Бразды правления остались в руках вдовствующей императрицы. Лишь после ее смерти, в 121 году, Ань-ди решил отстоять свои державные полномочия. Союзники нашлись все в том же гареме в лице евнуха Ли Жуня и кормилицы императора Ван Шэн, которые донесли Ань-ди о якобы вынашиваемых Дэнами планах государственного переворота. Спустя два месяца Ань-ди лишил членов клана Дэн всех чинов и званий, предоставив некоторым из них возможность покончить жизнь самоубийством. Евнух и кормилица – последняя впервые в китайской истории – получили знатные титулы и встали во главе новой могущественной клики из евнухов и приспешников Гэн Бао – дяди императора со стороны его «законной» (в действительности фиктивной) матери3.

С кончиной Ань-ди в 125 году началось новое действие дворцовой драмы. Вдовствующая государыня из клана Янь заблаговременно убила мать наследника престола и добилась низложения последнего. Вместе с братом Янь Сянем она посадила на трон собственного малолетнего избранника, а потом устранила главарей бывшей клики, с которой прежде сотрудничала. Гэн Бао покончил с собой, Ван Шэн отправили в ссылку, а ее люди провели остаток дней с бритой головой и железным ошейником преступника. Императрица и Янь Сянь заручились поддержкой ряда других евнухов, в том числе Ли Жуня, ухитрившегося избежать расправы. К несчастью для Яней, их ставленник умер через семь месяцев. Всеобщим замешательством воспользовался евнух Сунь Чэн, организовавший заговор с целью возвести на престол «законного» наследника – Лю Бао. Его сподвижники из гарема, среди которых мы встречаем ветерана дворцовых интриг Ли Жуня, действовали решительно. Они отрубили головы доверенным евнухам Янь Сяня, почтительно приветствовали нового императора и в тот же день расправились с Янями. В благодарность новый государь, правивший под именем Шунь-ди, помимо щедрых даров пожаловал титул хоу сразу 19 евнухам.
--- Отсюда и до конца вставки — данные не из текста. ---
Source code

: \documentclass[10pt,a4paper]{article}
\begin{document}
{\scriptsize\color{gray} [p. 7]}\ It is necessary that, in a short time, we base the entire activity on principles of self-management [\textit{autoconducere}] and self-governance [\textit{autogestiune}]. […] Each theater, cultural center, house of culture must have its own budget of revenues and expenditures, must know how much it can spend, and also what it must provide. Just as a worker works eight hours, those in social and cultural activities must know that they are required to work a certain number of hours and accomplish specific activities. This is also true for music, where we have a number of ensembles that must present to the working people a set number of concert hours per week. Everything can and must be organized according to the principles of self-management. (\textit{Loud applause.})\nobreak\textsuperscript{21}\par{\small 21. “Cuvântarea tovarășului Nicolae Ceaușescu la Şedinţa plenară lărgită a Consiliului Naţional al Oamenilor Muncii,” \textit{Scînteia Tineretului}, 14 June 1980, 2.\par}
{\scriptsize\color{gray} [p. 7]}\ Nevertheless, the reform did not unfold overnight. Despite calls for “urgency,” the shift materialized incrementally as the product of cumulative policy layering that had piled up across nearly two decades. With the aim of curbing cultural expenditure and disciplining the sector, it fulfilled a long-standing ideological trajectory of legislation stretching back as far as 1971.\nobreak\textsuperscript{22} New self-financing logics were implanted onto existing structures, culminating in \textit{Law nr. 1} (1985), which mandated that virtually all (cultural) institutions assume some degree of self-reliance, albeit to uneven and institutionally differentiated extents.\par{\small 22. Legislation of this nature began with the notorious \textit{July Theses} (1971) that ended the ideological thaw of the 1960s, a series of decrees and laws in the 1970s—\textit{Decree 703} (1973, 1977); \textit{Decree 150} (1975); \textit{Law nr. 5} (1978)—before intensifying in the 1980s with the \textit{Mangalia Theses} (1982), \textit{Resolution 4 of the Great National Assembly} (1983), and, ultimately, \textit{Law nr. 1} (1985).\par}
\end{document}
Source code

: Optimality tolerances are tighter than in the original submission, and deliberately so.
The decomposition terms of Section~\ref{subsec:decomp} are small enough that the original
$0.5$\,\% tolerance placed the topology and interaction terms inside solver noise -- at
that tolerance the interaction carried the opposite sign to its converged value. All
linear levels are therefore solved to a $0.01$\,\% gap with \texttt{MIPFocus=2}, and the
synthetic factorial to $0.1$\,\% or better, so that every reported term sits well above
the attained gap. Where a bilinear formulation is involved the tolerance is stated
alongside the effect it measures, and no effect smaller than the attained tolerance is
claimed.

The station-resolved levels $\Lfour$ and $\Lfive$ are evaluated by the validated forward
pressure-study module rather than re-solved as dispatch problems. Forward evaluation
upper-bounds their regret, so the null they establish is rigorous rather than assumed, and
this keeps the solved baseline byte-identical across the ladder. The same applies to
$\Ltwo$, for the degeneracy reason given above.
Победа Шунь-ди несколько изменила расстановку сил при дворе. Конечно, ключевые позиции занимали евнухи-заговорщики, после переворота они уже не были едины. Бывшие союзники так докучали Шунь-ди спорами о своих «заслугах», что одно время он даже хотел выслать их всех из столицы [Хоу Хань шу, цз. 61, с. 11б-12а]. К тому же евнухи не могли заполнить политический вакуум, образовавшийся после падения Яней. Уход со сцены очередного «внешнего клана» объективно означал усиление служилой знати, которая в целом поддержала переворот Сунь Чэна. На первых порах ветер перемен коснулся не столько ее взаимоотношений с императором, сколько самого характера ее деятельности. Пожалуй, можно говорить о «поколении Шунь-ди» в рядах бюрократии – сановниках, призванных в первые годы его царствования: людях необычайно энергичных и решительных. Почти все они воплощали характерный тип позднеханьского сановника – выходца из служилой семьи, конфуцианского эрудита и моралиста, твердо верящего в свое высокое предназначение. В их когорте мы встречаем, например, Юй Сюя, Цзо Сюна, Хуан Цюна, Чжоу Цзюя и др. Юй Сюй, сын смотрителя тюрьмы, долгое время воевавший с цянами, был назначен в 126 году младшим офицером управления инспекции. Заступив на должность, Юй Сюй провел основательную чистку в среде администрации [Хоу Хань шу, цз. 58, с. 6б-8а]. Цзо Сюн, прибывший в столицу по специальному приглашению монарха, «увидел, что сановники ленятся на службе, в управлении много огрехов. Сюн много раз подавал доклады о состоянии дел, его речи были глубоки и всеобъемлющи» [Хоу Хань шу, цз. 61, с. 1б]. Хуан Цюн, служивший в Палате документов, по отзыву биографа, «досконально вникал во все дела, и никто при дворе не мог оспорить его суждений» [Хоу Хань шу, цз. 61, с. 22б]. Тогда же ученый маг Ян Хоу, вызванный Шунь-ди со всеми почестями в 128 году, утверждал, что «по прошествии 350 лет царствования Хань должна наступить эра очищения законов и преобразования устоев» [Хоу Хань шу, цз. 30а, с. 8б]. Служилая знать явно ждала от Шунь-ди перемен, но евнухи твердо держались за власть, и все кончилось куцыми реформами в области отбора и экзаменов служащих, реконструкцией Столичной школы и восстановлением некоторых дворцовых церемоний, ценимых конфуцианцами.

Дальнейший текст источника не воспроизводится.